Cette tournée nous a beaucoup apporté, nous avons hâte de proposer de nouveaux formats, de nouvelles formules d’improvisations et évidemment de recevoir des équipes Québécoises chez nous. Effectivement nous avons noué des liens solides avec certaines ligues et nous espérons bien les rencontrer chez nous devant notre public. Mais comme ils nous l’ont expliqué, ce projet a un coût et ils doivent trouver des financements pour le réaliser. Ils étaient d’ailleurs très intéressés et étonnés par notre démarche de tournée québécoise. Ils nous ont beaucoup sollicités sur notre organisation, notre parcours…
Pour terminer, il est important de remercier l’association Improbation qui a permis de réaliser et de financer une partie de cette tournée, et d’adresser aussi un grand merci aux Québécois pour leur générosité, leur accueil. L’échange avec eux restera pour nous inoubliable.
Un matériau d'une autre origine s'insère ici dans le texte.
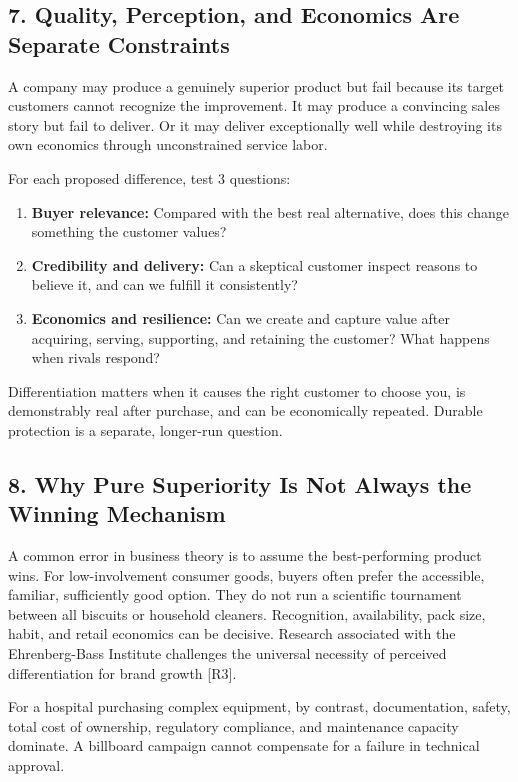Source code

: \subsection*{7. Quality, Perception, and Economics Are Separate Constraints}

A company may produce a genuinely superior product but fail because its target customers cannot recognize the improvement. It may produce a convincing sales story but fail to deliver. Or it may deliver exceptionally well while destroying its own economics through unconstrained service labor.

For each proposed difference, test 3 questions:

\begin{enumerate}
    \item \textbf{Buyer relevance:} Compared with the best real alternative, does this change something the customer values?
    \item \textbf{Credibility and delivery:} Can a skeptical customer inspect reasons to believe it, and can we fulfill it consistently?
    \item \textbf{Economics and resilience:} Can we create and capture value after acquiring, serving, supporting, and retaining the customer? What happens when rivals respond?
\end{enumerate}

Differentiation matters when it causes the right customer to choose you, is demonstrably real after purchase, and can be economically repeated. Durable protection is a separate, longer-run question.

\subsection*{8. Why Pure Superiority Is Not Always the Winning Mechanism}

A common error in business theory is to assume the best-performing product wins. For low-involvement consumer goods, buyers often prefer the accessible, familiar, sufficiently good option. They do not run a scientific tournament between all biscuits or household cleaners. Recognition, availability, pack size, habit, and retail economics can be decisive. Research associated with the Ehrenberg-Bass Institute challenges the universal necessity of perceived differentiation for brand growth [R3].

For a hospital purchasing complex equipment, by contrast, documentation, safety, total cost of ownership, regulatory compliance, and maintenance capacity dominate. A billboard campaign cannot compensate for a failure in technical approval.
*La patinoire désigne l’aire de jeu d’impro
À propos d’improviste
On doit cette discipline à Robert Grave, Québécois et pur produit du renouveau théâtral des années 70. Imaginant différentes formes de jeux d’improvisation, c’est au cours d’une soirée de l’automne 1977 qu’il en a calqué les règles en parodiant le hockey (la scène est une patinoire, il y a un arbitre, un maître de cérémonie, etc.) pour voir s’affronter deux équipes d’improvisateurs. Dans le match inaugural se trouvaient Robert et Benoît Gravel, Jean Pierre Ronfard, Yvon Leduc. A la fin de la soirée, tout était en place et le lendemain Yvon Leduc appelait Gravel pour le persuader de mettre son idée à exécution : élever l’improvisation théâtrale au rang d’une discipline « sportive » ! C’est ainsi que le 21 octobre 1977, après avoir réussi à convaincre douze comédiens de se lancer dans l’aventure, Gravel organisa le premier match.
Aujourd’hui, le match d’impro a conquis de nombreux adeptes à l’origine de nombreuses ligues et associations. On le retrouve également dans les milieux universitaires, les comités d’entreprise et les formations professionnelles.